Dataset records:
╭──

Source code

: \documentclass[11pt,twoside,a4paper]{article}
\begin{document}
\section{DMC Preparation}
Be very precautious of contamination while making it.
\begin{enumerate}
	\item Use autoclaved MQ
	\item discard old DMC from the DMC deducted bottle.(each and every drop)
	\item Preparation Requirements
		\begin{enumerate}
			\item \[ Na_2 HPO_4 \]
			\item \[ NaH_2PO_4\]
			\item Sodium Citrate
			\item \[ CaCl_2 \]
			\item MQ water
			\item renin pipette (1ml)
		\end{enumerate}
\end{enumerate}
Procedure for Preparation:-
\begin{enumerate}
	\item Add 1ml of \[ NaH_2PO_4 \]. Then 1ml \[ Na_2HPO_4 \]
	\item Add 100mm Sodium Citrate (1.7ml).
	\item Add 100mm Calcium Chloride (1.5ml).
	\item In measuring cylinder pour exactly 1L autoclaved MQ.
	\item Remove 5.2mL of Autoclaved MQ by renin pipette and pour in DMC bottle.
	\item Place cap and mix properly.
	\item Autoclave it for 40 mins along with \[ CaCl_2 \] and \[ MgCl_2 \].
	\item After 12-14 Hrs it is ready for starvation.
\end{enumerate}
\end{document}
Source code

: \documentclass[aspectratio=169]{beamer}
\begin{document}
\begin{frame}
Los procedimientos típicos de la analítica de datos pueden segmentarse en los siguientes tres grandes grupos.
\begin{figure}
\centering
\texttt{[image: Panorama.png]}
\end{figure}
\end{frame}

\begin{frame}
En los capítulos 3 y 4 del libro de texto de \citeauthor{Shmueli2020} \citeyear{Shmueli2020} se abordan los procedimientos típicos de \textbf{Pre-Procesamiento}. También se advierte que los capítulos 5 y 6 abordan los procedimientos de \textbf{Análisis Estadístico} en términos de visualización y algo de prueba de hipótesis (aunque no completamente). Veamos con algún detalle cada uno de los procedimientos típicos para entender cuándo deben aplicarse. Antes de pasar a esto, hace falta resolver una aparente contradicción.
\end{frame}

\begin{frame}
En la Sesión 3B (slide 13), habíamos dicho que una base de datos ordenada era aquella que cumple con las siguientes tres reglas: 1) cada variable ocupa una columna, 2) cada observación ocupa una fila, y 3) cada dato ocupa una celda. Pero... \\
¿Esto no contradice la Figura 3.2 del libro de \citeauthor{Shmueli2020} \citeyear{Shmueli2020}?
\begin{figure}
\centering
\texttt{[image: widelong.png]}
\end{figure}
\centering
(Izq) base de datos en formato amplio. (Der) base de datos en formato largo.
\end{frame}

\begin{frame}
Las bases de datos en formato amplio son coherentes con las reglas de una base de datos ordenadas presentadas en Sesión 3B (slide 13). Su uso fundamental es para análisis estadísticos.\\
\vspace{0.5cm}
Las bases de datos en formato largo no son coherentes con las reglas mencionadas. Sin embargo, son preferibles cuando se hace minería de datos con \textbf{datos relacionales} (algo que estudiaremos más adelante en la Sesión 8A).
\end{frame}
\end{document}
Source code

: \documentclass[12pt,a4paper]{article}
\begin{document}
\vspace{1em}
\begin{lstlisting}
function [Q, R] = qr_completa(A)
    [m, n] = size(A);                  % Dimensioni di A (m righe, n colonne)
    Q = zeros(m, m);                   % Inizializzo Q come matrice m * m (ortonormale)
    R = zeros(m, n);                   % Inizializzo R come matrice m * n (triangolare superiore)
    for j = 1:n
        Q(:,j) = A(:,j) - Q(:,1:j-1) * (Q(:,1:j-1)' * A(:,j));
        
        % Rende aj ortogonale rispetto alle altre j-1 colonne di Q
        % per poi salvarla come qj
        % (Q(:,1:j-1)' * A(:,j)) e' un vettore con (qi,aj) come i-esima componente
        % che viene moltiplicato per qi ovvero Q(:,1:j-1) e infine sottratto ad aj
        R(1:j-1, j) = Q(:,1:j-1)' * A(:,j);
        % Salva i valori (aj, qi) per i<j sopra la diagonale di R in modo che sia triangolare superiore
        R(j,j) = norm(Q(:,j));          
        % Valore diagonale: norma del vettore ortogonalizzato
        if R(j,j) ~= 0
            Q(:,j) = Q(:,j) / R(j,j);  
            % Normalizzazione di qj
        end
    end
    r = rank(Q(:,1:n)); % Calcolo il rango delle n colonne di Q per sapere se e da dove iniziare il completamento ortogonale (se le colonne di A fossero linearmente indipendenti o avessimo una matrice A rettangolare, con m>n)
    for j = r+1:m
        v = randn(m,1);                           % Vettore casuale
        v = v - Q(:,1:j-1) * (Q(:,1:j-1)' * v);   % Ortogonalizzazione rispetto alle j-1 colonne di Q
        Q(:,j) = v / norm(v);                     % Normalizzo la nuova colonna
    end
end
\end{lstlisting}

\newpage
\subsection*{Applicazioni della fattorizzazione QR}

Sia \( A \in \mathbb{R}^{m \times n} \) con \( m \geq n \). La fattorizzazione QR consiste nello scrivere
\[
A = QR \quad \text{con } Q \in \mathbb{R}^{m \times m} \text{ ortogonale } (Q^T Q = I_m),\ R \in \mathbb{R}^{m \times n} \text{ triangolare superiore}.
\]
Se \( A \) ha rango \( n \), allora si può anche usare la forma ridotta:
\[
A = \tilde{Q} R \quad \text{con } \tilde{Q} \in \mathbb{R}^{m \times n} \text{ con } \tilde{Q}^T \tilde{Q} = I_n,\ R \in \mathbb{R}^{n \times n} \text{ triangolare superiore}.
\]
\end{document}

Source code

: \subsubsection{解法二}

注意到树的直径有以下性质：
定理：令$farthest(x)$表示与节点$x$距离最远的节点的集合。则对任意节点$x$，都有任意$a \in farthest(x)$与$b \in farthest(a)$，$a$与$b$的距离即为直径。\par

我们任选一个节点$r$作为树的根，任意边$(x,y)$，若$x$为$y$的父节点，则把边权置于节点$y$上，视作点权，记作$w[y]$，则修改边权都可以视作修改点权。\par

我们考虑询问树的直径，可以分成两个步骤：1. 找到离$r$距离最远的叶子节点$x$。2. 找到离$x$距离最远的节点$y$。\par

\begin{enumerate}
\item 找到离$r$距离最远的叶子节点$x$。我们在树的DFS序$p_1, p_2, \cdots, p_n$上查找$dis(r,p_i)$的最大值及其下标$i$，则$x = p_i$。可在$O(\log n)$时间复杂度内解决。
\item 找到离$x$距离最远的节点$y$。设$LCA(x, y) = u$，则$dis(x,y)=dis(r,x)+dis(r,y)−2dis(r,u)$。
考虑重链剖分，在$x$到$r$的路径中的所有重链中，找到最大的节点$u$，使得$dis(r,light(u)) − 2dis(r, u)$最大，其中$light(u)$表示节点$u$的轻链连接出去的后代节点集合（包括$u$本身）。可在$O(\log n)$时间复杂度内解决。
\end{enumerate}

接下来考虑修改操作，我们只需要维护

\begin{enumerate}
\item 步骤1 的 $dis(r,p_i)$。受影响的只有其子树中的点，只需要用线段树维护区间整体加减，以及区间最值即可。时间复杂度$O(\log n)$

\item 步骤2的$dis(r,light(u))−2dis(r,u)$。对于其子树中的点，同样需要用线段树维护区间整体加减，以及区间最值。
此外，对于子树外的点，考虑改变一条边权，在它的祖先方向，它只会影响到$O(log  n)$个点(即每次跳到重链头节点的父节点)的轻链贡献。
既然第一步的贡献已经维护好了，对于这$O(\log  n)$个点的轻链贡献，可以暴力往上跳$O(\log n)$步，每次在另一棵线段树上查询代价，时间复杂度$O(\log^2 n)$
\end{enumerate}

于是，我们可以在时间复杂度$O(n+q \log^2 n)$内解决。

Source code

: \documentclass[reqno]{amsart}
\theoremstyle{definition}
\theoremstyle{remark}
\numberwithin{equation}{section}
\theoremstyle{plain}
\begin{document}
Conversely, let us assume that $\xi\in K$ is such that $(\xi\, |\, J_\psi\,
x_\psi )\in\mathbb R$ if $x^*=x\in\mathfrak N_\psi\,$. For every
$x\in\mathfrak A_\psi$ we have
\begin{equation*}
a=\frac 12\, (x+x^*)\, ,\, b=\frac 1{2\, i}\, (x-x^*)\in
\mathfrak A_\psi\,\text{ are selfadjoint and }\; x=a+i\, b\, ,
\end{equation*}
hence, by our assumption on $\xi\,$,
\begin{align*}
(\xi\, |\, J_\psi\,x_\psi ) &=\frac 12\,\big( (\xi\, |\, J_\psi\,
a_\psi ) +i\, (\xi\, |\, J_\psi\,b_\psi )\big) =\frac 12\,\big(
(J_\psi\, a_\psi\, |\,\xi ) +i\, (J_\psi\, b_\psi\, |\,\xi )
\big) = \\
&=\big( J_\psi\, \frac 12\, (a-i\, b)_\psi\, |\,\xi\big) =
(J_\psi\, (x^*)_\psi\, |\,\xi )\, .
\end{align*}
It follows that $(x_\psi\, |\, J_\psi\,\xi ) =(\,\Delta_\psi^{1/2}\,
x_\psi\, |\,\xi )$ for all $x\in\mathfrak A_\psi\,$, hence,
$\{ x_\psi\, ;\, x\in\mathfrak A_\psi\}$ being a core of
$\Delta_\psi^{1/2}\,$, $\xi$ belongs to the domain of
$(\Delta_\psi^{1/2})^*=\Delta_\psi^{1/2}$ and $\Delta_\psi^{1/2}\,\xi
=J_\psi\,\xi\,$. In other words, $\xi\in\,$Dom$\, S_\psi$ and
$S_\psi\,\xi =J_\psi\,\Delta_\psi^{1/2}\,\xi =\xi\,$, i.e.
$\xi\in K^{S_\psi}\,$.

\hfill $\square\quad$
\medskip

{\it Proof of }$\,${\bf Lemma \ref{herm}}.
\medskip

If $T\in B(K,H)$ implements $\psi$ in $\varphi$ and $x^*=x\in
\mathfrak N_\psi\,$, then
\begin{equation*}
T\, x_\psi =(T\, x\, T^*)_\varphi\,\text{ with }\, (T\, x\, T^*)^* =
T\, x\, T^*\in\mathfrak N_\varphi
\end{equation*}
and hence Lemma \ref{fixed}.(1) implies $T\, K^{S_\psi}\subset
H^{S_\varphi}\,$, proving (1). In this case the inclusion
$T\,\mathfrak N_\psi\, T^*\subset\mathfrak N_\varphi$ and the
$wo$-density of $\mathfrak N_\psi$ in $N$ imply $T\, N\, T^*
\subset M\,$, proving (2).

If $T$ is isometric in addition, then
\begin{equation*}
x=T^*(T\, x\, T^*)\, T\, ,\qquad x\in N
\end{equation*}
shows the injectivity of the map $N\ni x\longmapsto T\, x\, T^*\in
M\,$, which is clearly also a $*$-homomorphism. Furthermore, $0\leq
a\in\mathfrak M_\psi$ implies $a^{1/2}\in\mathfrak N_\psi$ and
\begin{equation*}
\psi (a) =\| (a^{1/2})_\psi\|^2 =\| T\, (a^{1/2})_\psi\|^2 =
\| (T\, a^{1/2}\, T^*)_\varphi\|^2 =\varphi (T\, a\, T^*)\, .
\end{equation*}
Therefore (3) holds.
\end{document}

╰──

Work item: Please return every line of the records that contains the word "matrice".

Your solution:
    Q = zeros(m, m);                   % Inizializzo Q come matrice m * m (ortonormale)
    R = zeros(m, n);                   % Inizializzo R come matrice m * n (triangolare superiore)
    r = rank(Q(:,1:n)); % Calcolo il rango delle n colonne di Q per sapere se e da dove iniziare il completamento ortogonale (se le colonne di A fossero linearmente indipendenti o avessimo una matrice A rettangolare, con m>n)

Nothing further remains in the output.